Village in Razavi Khorasan province, Iran

Khorramabad-e Sofla (خرم اباد سفلي) (Note: Also romanized as Khorramābād-e Soflá; also known as Shahveh-ye Soflá (شهوه سفلي)) is a village in Ostay Rural District of Jannatabad District in Salehabad County, Razavi Khorasan province, Iran.

==Demographics==
===Population===
At the time of the 2006 National Census, the village's population was 81 in 17 households, when it was in Jannatabad Rural District of the former Salehabad District in Torbat-e Jam County. The following census in 2011 counted 71 people in 16 households.
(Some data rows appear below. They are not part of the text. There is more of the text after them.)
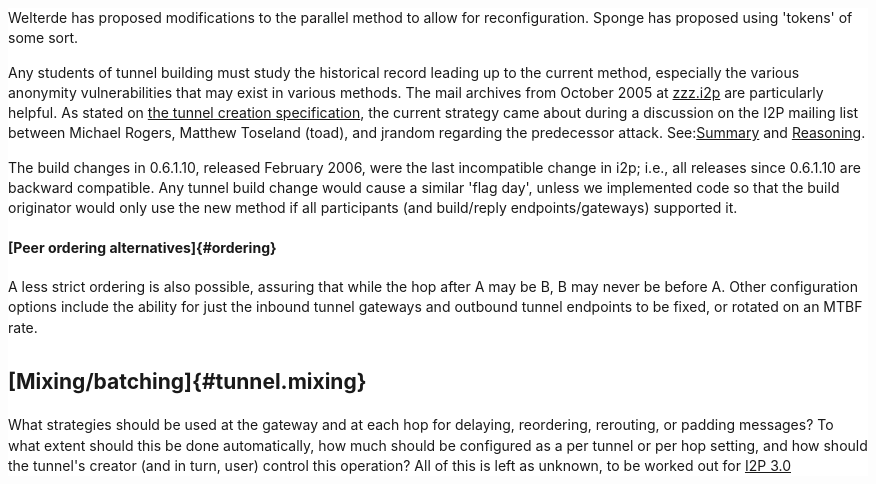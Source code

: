 Welterde has proposed modifications to the parallel method to allow for
reconfiguration. Sponge has proposed using \'tokens\' of some sort.

Any students of tunnel building must study the historical record leading
up to the current method, especially the various anonymity
vulnerabilities that may exist in various methods. The mail archives
from October 2005 at
[zzz.i2p](http:///archive/2005-10/)
are particularly helpful. As stated on [the tunnel creation
specification](),
the current strategy came about during a discussion on the I2P mailing
list between Michael Rogers, Matthew Toseland (toad), and jrandom
regarding the predecessor attack.
See:[Summary](http://zzz.i2p/archive/2005-10/msg00138.html) and
[Reasoning](http://zzz.i2p/archive/2005-10/msg00129.html).

The build changes in 0.6.1.10, released February 2006, were the last
incompatible change in i2p; i.e., all releases since 0.6.1.10 are
backward compatible. Any tunnel build change would cause a similar
\'flag day\', unless we implemented code so that the build originator
would only use the new method if all participants (and build/reply
endpoints/gateways) supported it.

#### [Peer ordering alternatives]{#ordering}

A less strict ordering is also possible, assuring that while the hop
after A may be B, B may never be before A. Other configuration options
include the ability for just the inbound tunnel gateways and outbound
tunnel endpoints to be fixed, or rotated on an MTBF rate.

## [Mixing/batching]{#tunnel.mixing}

What strategies should be used at the gateway and at each hop for
delaying, reordering, rerouting, or padding messages? To what extent
should this be done automatically, how much should be configured as a
per tunnel or per hop setting, and how should the tunnel\'s creator (and
in turn, user) control this operation? All of this is left as unknown,
to be worked out for [I2P
3.0](#v3.0)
The 2016 census measured the population of the village as 48 people in 14 households.

In 2018, the district was separated from the county in the establishment of Salehabad County. The rural district was transferred to the new Jannatabad District, and Khorramabad-e Sofla was transferred to Ostay Rural District created in the same district.